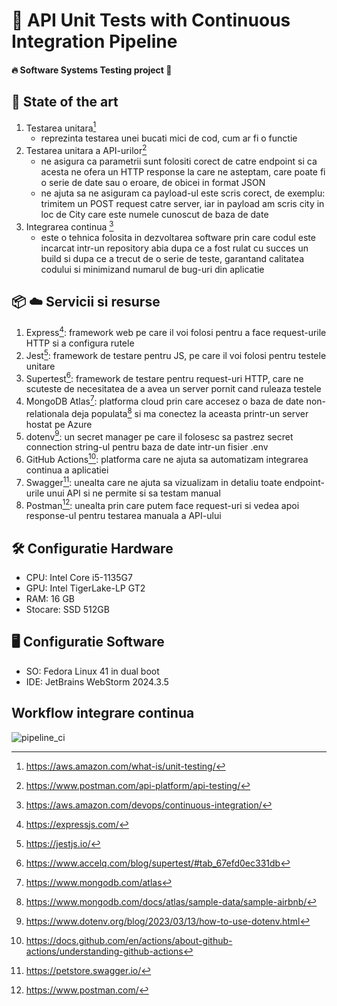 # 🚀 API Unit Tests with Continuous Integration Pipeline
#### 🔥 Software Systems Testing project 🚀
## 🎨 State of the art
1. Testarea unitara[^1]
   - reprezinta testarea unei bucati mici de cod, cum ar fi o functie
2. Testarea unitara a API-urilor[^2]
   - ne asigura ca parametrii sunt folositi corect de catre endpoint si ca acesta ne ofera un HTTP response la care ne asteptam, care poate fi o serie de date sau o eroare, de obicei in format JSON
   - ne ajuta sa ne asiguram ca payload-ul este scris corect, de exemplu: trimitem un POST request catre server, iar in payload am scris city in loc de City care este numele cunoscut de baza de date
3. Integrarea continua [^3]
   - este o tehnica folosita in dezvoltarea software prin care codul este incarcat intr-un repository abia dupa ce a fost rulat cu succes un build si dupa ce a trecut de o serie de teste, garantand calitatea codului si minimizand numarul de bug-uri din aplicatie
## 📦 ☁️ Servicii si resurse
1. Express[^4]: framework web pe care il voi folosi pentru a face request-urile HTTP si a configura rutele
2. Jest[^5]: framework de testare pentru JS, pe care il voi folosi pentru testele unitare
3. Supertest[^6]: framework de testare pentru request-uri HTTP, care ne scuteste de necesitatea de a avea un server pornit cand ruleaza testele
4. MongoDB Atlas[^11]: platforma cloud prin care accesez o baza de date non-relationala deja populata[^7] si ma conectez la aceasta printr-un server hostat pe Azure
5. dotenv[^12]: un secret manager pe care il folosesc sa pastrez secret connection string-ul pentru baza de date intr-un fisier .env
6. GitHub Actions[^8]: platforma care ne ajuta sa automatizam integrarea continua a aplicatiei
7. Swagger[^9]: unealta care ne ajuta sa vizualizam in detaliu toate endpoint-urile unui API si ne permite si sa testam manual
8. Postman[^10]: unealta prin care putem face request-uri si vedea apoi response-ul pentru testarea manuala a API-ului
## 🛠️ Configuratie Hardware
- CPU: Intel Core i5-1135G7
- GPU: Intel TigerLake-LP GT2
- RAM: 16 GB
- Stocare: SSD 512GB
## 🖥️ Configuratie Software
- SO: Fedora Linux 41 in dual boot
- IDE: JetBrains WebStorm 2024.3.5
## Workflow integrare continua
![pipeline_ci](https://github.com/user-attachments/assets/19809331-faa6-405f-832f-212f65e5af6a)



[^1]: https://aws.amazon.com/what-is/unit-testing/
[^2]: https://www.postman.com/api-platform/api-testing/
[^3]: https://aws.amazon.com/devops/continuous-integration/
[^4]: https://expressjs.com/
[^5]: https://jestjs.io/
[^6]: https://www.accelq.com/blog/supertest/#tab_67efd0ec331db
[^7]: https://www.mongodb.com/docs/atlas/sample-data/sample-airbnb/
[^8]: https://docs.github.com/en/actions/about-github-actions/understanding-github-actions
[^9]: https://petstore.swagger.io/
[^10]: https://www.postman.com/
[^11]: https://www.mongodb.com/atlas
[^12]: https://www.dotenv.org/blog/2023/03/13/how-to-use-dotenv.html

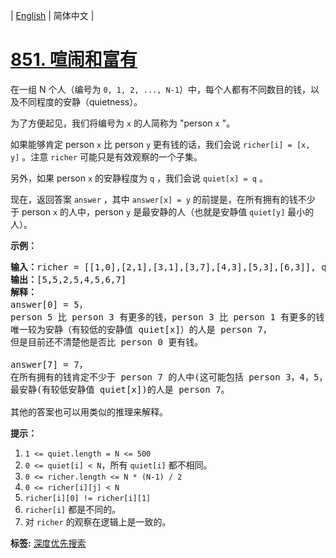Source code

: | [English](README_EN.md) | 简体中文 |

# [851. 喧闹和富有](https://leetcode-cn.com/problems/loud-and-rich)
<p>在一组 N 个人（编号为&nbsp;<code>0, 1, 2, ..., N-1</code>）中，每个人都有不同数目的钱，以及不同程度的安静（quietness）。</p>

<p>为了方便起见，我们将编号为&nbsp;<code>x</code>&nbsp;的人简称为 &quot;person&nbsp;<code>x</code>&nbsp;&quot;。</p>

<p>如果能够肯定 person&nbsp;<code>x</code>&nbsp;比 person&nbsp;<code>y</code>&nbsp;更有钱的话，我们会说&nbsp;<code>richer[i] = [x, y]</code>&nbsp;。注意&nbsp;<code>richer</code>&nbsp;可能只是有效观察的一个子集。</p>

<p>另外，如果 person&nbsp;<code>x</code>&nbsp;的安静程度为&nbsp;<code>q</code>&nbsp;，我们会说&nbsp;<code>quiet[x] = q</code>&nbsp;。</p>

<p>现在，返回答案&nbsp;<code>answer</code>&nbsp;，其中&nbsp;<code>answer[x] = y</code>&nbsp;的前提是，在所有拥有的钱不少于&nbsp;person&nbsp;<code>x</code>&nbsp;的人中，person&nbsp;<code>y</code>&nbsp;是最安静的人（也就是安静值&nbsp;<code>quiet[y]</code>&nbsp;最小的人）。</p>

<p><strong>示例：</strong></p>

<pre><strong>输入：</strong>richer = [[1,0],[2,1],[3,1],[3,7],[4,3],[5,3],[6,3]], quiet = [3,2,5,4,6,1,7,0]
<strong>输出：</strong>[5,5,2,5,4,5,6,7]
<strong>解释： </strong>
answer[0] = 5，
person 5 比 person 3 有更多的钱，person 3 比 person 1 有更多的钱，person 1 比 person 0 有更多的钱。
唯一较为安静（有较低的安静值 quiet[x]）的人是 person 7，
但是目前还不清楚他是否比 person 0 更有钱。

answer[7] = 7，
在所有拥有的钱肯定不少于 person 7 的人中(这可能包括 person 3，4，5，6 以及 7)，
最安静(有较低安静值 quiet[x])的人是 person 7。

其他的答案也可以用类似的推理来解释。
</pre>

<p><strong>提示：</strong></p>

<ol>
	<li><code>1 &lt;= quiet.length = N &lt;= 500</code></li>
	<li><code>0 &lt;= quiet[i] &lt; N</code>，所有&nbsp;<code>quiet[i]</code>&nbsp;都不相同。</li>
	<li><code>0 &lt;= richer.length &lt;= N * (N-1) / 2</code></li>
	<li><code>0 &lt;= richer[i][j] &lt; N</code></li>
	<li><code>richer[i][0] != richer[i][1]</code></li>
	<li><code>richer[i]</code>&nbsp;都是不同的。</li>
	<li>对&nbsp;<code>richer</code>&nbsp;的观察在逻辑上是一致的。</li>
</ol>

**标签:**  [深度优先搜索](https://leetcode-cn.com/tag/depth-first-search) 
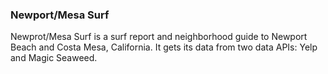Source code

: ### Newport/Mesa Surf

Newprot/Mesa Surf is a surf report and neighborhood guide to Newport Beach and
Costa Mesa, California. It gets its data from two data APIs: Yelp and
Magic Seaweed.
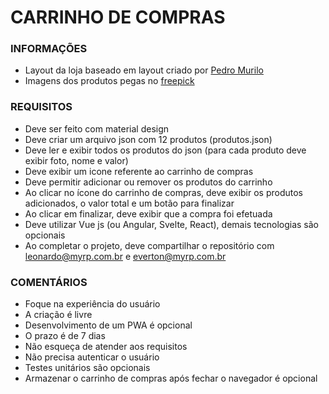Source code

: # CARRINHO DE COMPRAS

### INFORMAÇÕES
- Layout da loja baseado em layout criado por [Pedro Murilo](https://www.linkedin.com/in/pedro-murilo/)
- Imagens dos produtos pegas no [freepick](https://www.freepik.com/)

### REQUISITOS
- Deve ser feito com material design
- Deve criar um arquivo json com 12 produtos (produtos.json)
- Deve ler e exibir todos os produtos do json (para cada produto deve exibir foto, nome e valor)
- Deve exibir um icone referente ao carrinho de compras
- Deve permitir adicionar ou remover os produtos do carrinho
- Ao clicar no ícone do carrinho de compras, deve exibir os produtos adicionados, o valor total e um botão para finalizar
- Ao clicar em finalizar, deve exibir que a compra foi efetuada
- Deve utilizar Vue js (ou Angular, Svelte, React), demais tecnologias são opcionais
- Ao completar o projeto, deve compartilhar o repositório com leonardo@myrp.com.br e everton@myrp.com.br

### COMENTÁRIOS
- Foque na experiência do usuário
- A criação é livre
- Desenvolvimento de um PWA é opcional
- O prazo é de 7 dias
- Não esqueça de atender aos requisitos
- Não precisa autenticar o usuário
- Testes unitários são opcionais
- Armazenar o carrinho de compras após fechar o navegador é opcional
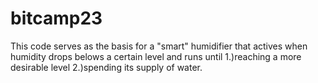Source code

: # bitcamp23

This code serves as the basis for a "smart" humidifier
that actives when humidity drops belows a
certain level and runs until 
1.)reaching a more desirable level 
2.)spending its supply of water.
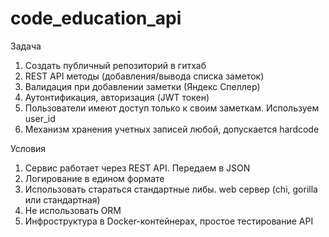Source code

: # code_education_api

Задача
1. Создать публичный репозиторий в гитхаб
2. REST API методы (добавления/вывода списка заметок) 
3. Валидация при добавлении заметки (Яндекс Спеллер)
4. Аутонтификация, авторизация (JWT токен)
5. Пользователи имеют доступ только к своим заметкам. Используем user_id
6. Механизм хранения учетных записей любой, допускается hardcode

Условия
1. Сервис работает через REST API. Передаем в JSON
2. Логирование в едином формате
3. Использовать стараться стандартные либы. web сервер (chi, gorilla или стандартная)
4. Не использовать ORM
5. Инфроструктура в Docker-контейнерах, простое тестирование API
☆ ☆ ☆ ☆
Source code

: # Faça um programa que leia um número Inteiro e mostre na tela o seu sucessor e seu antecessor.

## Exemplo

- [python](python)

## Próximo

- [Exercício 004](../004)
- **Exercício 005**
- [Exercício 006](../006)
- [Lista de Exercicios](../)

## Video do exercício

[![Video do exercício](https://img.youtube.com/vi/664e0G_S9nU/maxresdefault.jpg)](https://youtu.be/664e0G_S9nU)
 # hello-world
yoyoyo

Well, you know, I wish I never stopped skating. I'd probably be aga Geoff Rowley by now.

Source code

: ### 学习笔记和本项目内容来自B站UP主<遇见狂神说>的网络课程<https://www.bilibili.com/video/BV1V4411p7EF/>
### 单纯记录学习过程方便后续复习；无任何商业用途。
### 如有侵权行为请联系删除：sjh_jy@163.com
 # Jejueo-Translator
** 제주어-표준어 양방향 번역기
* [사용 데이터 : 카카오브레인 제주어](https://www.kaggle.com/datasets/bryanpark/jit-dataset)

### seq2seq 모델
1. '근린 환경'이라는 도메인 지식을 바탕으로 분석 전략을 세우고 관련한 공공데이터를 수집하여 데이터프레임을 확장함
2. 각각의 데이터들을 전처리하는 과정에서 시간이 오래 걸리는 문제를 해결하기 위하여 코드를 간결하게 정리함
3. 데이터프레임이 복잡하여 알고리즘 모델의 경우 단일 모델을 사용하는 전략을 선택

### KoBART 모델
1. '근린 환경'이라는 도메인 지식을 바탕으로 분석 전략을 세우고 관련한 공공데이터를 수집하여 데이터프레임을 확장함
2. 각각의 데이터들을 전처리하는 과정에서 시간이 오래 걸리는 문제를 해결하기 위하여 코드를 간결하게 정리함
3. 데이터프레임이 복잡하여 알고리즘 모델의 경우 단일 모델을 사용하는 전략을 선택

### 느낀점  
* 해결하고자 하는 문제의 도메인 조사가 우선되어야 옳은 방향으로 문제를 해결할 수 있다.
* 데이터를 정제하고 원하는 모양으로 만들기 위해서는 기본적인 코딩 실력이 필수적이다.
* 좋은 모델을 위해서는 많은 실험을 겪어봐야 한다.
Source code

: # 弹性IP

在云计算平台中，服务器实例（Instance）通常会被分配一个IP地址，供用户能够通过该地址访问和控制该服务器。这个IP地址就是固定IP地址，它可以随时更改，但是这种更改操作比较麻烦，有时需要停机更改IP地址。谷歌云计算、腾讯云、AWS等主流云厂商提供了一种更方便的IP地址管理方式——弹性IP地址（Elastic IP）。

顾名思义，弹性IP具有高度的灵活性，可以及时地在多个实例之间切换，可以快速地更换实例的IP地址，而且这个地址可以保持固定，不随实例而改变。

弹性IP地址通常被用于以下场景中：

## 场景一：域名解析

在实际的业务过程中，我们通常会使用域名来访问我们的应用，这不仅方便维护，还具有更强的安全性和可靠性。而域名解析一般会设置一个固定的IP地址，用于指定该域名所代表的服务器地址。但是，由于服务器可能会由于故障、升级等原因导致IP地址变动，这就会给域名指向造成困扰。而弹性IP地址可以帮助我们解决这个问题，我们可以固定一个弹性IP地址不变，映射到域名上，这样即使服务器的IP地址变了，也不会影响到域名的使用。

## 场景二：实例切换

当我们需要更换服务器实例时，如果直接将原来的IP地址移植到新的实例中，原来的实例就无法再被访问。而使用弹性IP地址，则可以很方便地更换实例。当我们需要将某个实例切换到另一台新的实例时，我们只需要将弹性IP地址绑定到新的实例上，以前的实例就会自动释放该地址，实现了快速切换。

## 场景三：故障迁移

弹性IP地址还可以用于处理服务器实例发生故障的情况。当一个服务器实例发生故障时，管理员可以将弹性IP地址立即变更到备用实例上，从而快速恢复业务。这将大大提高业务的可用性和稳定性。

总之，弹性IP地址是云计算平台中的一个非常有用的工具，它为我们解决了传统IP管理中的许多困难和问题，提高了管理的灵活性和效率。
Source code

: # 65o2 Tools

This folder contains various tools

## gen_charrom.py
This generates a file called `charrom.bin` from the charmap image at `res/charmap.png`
☆ ☆ ☆ ☆
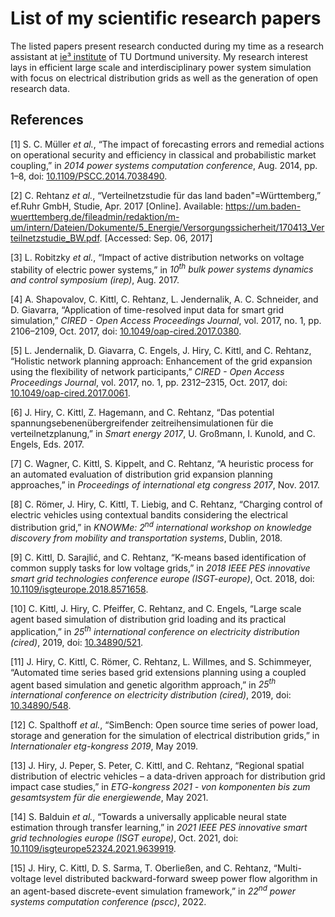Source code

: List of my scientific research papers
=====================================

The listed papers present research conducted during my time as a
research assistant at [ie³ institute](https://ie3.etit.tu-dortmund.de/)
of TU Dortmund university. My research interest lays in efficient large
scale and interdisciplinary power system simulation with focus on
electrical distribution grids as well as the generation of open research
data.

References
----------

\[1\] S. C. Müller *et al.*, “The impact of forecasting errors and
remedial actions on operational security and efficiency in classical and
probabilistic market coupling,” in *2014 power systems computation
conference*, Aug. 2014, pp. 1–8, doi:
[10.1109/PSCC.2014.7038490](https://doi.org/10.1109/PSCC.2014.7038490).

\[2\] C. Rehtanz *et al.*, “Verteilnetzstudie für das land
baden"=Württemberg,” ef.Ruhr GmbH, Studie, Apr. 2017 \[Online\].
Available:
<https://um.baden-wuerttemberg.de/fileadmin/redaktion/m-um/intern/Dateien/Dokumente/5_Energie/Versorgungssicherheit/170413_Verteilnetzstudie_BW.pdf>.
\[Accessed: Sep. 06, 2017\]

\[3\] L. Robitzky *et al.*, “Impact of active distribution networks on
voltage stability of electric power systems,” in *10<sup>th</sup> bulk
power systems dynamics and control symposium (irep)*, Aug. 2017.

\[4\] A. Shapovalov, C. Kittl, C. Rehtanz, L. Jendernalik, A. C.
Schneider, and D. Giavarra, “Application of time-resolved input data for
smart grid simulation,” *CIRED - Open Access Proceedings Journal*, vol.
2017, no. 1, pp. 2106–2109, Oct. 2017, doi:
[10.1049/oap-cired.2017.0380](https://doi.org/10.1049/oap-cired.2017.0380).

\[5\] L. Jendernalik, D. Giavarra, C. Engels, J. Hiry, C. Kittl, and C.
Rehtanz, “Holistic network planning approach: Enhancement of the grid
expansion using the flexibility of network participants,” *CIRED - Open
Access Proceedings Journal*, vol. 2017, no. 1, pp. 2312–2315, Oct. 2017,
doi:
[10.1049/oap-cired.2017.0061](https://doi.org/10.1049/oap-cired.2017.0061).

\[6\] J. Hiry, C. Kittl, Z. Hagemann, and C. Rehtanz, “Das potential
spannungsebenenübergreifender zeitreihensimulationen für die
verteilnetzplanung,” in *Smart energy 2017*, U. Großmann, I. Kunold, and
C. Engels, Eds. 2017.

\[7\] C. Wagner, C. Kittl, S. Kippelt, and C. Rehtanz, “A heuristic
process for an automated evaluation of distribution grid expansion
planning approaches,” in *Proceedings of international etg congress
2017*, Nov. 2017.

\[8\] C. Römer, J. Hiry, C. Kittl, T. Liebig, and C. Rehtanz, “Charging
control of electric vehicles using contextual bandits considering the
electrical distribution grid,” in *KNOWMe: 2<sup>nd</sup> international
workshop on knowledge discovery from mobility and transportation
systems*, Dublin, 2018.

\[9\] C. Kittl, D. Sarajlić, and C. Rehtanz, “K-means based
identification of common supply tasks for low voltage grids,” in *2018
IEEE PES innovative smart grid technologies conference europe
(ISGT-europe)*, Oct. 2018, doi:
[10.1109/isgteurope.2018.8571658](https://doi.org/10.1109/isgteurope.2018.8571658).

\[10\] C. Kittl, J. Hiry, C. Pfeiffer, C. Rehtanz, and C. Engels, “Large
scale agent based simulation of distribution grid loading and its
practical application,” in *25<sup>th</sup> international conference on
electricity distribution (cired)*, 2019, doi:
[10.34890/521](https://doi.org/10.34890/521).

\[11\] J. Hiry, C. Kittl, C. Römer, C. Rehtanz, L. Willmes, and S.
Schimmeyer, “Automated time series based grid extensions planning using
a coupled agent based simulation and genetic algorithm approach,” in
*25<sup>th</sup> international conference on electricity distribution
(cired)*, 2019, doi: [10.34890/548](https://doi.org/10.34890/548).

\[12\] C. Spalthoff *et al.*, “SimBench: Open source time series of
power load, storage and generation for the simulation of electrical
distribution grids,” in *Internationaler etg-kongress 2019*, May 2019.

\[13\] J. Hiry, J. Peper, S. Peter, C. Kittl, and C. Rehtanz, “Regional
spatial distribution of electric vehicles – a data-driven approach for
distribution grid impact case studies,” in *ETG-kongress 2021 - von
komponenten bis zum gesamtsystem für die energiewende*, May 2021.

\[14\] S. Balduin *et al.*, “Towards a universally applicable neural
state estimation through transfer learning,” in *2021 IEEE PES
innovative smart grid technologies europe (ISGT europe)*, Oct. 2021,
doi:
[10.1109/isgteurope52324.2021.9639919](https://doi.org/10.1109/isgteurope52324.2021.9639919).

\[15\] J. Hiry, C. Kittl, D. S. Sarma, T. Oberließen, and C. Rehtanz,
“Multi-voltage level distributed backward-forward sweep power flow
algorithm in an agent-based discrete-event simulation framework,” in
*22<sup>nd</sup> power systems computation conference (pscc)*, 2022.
☆ ☆ ☆ ☆
▶ EXERCISE: Your response should contain each line of the entries above that holds the string "Newport".

▶ RESULT OF THE EXERCISE:
: ### Newport/Mesa Surf
Newprot/Mesa Surf is a surf report and neighborhood guide to Newport Beach and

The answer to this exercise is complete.